Lines below that include "Parliament" are the answer; copy each one.

::: GIVEN ENTRIES :::

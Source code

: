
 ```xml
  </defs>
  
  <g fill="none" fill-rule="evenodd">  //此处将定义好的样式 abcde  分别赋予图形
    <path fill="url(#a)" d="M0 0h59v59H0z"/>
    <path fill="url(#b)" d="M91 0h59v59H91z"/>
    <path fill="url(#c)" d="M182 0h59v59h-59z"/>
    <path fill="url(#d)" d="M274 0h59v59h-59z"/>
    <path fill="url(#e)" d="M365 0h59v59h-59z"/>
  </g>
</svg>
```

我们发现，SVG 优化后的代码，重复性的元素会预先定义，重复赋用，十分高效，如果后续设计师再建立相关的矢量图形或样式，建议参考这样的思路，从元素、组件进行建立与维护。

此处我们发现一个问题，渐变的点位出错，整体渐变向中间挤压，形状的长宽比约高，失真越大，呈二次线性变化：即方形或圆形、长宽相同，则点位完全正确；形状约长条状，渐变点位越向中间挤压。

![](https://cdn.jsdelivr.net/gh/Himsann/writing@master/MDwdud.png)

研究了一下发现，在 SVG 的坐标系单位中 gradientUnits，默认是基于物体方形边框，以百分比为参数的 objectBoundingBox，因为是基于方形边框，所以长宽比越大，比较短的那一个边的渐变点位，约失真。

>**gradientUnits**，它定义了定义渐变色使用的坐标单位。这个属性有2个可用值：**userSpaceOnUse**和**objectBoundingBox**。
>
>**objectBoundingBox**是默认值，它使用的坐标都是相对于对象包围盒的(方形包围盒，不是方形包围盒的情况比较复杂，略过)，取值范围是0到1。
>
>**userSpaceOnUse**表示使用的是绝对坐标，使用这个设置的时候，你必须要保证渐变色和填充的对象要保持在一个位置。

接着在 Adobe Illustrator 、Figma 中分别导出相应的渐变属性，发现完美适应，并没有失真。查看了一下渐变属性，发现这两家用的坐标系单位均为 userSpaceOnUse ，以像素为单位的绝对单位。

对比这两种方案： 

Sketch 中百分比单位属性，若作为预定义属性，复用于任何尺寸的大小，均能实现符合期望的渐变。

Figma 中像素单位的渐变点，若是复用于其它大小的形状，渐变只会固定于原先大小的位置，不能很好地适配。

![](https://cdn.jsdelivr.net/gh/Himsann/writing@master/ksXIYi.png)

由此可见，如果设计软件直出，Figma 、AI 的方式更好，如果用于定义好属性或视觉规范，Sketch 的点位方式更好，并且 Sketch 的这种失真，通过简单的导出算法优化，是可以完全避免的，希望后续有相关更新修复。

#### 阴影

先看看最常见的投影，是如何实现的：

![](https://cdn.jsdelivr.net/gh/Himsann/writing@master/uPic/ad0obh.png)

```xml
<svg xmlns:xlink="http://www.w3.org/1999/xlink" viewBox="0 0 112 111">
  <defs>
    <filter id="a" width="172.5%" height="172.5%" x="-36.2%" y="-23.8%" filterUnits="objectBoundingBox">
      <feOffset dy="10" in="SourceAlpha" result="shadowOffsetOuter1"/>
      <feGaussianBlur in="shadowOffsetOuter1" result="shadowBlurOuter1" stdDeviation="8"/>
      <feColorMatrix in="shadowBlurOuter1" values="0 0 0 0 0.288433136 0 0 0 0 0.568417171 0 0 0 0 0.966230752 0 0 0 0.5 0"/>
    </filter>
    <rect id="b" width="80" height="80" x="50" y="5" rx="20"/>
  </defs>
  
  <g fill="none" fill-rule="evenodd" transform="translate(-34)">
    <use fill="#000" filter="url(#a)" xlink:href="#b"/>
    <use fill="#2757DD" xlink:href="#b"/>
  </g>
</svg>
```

:::
::: GIVEN ENTRIES :::

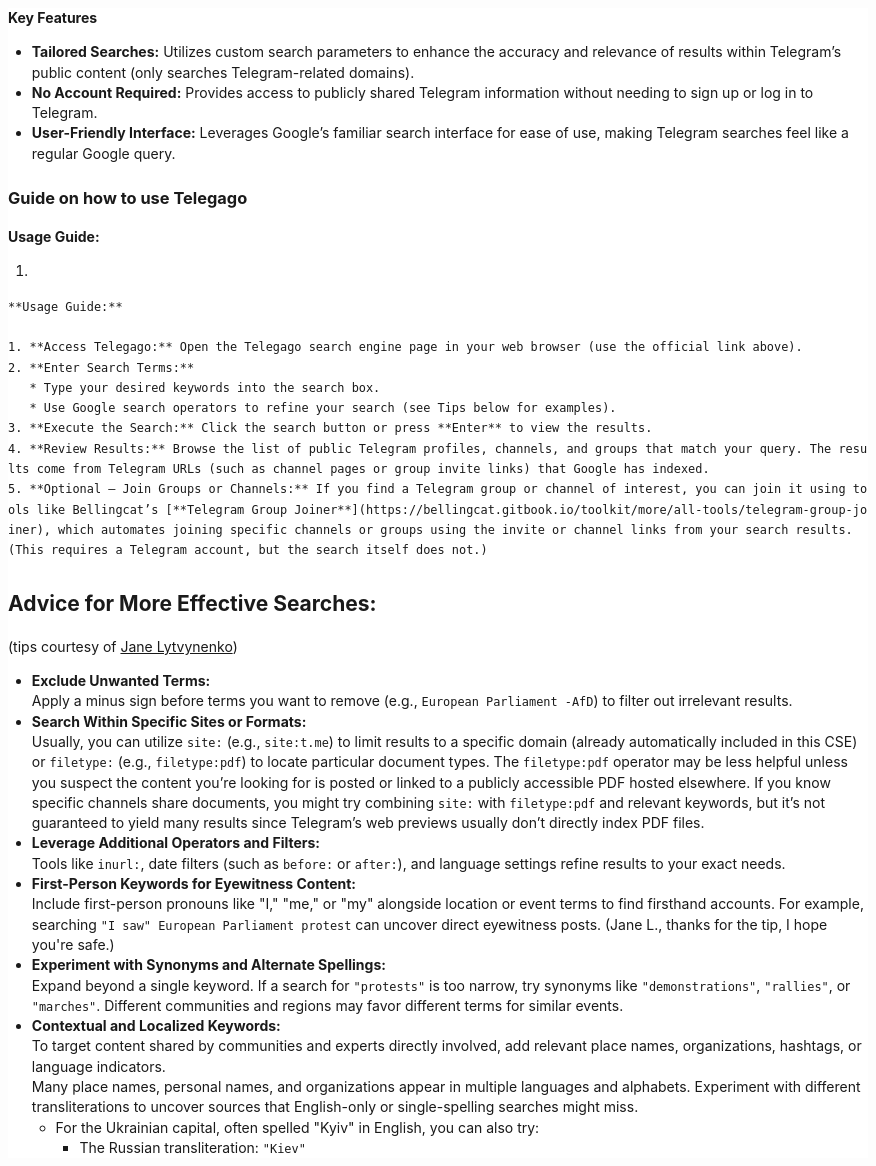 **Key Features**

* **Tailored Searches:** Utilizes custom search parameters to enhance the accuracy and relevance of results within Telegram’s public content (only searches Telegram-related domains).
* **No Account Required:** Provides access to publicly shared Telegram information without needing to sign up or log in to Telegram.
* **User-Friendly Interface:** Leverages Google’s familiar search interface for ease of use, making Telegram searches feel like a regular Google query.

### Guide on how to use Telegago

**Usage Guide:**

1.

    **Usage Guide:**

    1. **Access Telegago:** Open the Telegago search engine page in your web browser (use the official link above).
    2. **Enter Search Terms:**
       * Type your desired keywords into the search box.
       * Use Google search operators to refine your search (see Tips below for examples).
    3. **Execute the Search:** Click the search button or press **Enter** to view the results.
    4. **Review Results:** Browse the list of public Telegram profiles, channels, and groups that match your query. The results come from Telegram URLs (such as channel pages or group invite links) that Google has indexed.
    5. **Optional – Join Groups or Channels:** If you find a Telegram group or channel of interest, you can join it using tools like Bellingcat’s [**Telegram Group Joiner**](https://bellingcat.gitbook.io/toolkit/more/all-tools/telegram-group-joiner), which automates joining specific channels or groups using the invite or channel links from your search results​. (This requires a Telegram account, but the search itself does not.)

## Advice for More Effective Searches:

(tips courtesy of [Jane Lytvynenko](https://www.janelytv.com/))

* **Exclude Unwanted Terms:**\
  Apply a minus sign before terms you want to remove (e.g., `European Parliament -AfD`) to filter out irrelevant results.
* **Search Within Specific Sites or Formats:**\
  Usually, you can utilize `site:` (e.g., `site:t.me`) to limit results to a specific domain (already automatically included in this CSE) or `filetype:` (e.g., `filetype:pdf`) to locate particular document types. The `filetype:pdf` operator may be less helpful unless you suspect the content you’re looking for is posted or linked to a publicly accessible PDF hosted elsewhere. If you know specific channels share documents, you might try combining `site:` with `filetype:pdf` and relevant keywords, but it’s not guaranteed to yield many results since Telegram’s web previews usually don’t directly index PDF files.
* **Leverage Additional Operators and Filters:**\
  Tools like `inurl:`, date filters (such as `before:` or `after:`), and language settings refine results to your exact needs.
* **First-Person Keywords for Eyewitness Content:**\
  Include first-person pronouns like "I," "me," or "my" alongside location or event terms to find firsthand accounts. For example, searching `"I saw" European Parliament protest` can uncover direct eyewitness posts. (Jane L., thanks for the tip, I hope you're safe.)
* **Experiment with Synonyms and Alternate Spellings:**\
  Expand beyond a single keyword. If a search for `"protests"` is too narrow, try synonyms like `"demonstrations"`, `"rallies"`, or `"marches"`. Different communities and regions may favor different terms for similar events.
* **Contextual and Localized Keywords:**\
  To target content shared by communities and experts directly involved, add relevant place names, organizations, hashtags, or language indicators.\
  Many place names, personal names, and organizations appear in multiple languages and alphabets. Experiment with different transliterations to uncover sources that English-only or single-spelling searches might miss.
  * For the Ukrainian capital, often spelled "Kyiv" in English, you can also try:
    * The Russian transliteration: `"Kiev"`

:::
::: GIVEN ENTRIES :::

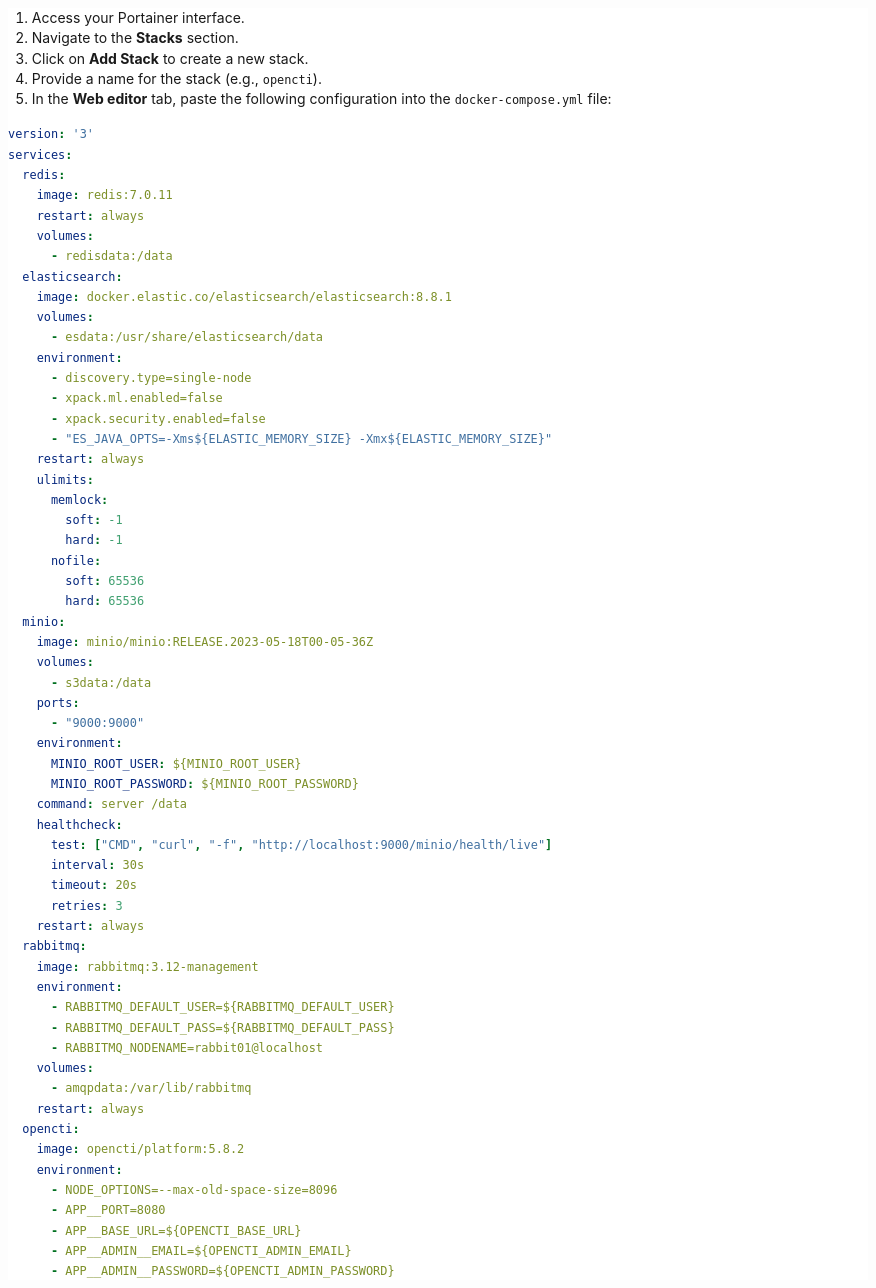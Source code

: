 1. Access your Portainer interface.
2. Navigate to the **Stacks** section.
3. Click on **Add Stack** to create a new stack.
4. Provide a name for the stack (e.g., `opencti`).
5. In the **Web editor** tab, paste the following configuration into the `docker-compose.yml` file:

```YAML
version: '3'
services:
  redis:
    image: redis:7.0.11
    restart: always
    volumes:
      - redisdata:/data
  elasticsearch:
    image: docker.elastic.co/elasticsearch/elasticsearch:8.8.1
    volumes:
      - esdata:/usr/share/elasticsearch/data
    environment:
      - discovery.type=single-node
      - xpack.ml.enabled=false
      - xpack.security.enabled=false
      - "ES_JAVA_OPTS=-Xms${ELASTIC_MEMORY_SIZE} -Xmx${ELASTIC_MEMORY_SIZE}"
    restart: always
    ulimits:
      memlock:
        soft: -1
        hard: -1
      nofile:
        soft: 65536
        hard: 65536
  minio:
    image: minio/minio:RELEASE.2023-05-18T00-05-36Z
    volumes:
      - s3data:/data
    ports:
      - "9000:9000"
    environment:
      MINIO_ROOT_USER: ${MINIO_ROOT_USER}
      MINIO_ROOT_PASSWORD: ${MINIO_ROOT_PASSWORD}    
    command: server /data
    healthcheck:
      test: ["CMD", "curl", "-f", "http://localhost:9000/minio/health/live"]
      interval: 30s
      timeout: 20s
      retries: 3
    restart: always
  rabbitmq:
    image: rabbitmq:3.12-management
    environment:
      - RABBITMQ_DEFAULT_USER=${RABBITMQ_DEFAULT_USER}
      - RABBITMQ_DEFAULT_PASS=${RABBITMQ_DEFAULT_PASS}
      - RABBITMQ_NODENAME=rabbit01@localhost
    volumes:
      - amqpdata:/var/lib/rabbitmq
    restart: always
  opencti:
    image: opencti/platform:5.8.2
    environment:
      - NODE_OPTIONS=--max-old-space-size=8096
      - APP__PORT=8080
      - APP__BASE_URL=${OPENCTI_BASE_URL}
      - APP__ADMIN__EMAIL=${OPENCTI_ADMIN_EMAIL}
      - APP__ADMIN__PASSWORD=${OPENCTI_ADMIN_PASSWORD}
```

:::

## EXERCISE OUTPUT
  Apply a minus sign before terms you want to remove (e.g., `European Parliament -AfD`) to filter out irrelevant results.
  Include first-person pronouns like "I," "me," or "my" alongside location or event terms to find firsthand accounts. For example, searching `"I saw" European Parliament protest` can uncover direct eyewitness posts. (Jane L., thanks for the tip, I hope you're safe.)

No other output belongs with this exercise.